= Juan Mosquera (athlete) =

Panamanian long jumper

Juan Roso Mosquera Prado (born 29 January 1994) is a Panamanian long jumper and triple jumper.

He hails from Coclé. In age-specific competitions, he had success in regional Central American competitions. He finished fifth in the long jump, pool A (13th total) at the 2010 Youth Olympic Games, and at the 2011 World Youth Championships he finished sixth while not reaching the final of the triple jump competition. His three gold medals at the 2011 CODICADER Games were also noted by the Panamanian media, in addition to a championship record with a "15-metre jump" in the triple jump. His official personal bests as a U18 athlete were 7.34 metres and 14.59 metres respectively.

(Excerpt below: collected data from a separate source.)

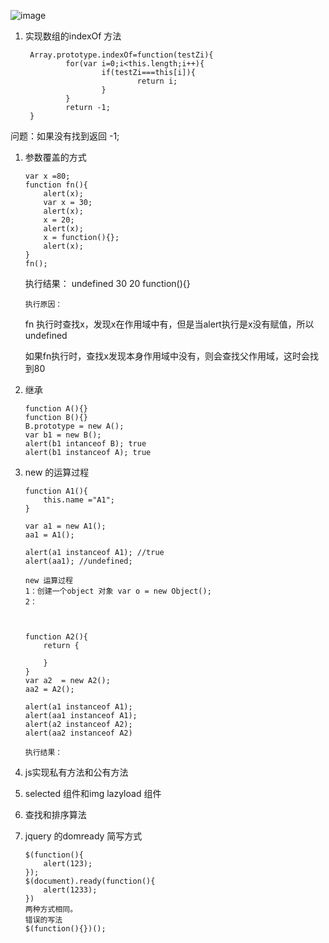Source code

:  ![image]("image/blue.jpg")

1. 实现数组的indexOf 方法

        Array.prototype.indexOf=function(testZi){
                for(var i=0;i<this.length;i++){
                        if(testZi===this[i]){
                                return i;
                        }
                }
                return -1;
        }
        
       
 问题：如果没有找到返回 -1;


1.  参数覆盖的方式

	    var x =80;
	    function fn(){
	    	alert(x);
	    	var x = 30;
	    	alert(x);
	    	x = 20;
	    	alert(x);
	    	x = function(){};
	    	alert(x);
	    }
	    fn();
    
    执行结果： undefined 30 20 function(){}
    
        执行原因：
    
    fn 执行时查找x，发现x在作用域中有，但是当alert执行是x没有赋值，所以undefined
    
    如果fn执行时，查找x发现本身作用域中没有，则会查找父作用域，这时会找到80
    

1.  继承

	
		function A(){}
		function B(){} 
		B.prototype = new A();
		var b1 = new B();
		alert(b1 intanceof B); true
		alert(b1 instanceof A); true
		
		
1.  new 的运算过程

		function A1(){
			this.name ="A1";	
		}
		
		var a1 = new A1();
		aa1 = A1();
		
		alert(a1 instanceof A1); //true
		alert(aa1); //undefined;

		new 运算过程
		1：创建一个object 对象 var o = new Object();
		2：
		
		
		
		function A2(){
			return {
				
			}
		}
		var a2  = new A2();
		aa2 = A2();
		
		alert(a1 instanceof A1);
		alert(aa1 instanceof A1);
		alert(a2 instanceof A2);
		alert(aa2 instanceof A2)
		
		执行结果：
		
	
      
1.  js实现私有方法和公有方法


1.  selected 组件和img lazyload 组件


1.  查找和排序算法

	

1.  jquery 的domready 简写方式

        $(function(){
	        alert(123);
        });
        $(document).ready(function(){
        	alert(1233);
        })
        两种方式相同。
        错误的写法
        $(function(){})();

As a senior athlete, Mosquera went on to win the gold medal at the 2012 Central American Championships, where he also earned a silver medal in the 4 x 100 metres relay and a 5th place in the triple jump. At the 2013 Central American Championships he took a relay gold, a long jump silver and a triple jump bronze. At the 2013 Central American Games he took the triple jump silver, as well as a long jump bronze behind compatriots Irving Saladino and Jhamal Bowen. Another Central American Championships in 2014 brought him a triple jump bronze and a 5th place in the relay. His last age-specific medal was the bronze medal at the 2014 South American Under-23 Championships. His personal best marks as a U20 athlete were 7.45 and 15.01 metres respectively, both achieved in 2013.

Mosquera won the 2015 Central American Championships and finished 7th at the 2015 South American Championships, took two gold medals at the 2016 Central American Championships (long jump and relay). Placing lowly in the triple jump at the 2016 Central American Championships, he bounced back in 2017 to jump 15.44 metres with no wind information in Panama City, then finish 8th at the 2017 Central American Championships, 5th at the 2017 Central American Games and 8th at the 2017 Bolivarian Games – the latter in a lifetime best of 15.04 metres.

In the long jump, he won a bronze medal at the 2017 Central American Championships, the gold medal at the 2018 Central American Championships in a lifetime best of 7.73 metres, and finished 8th at the 2018 Central American and Caribbean Games. After several years away from competition he returned with an 8th place at the 2021 Central American Championships.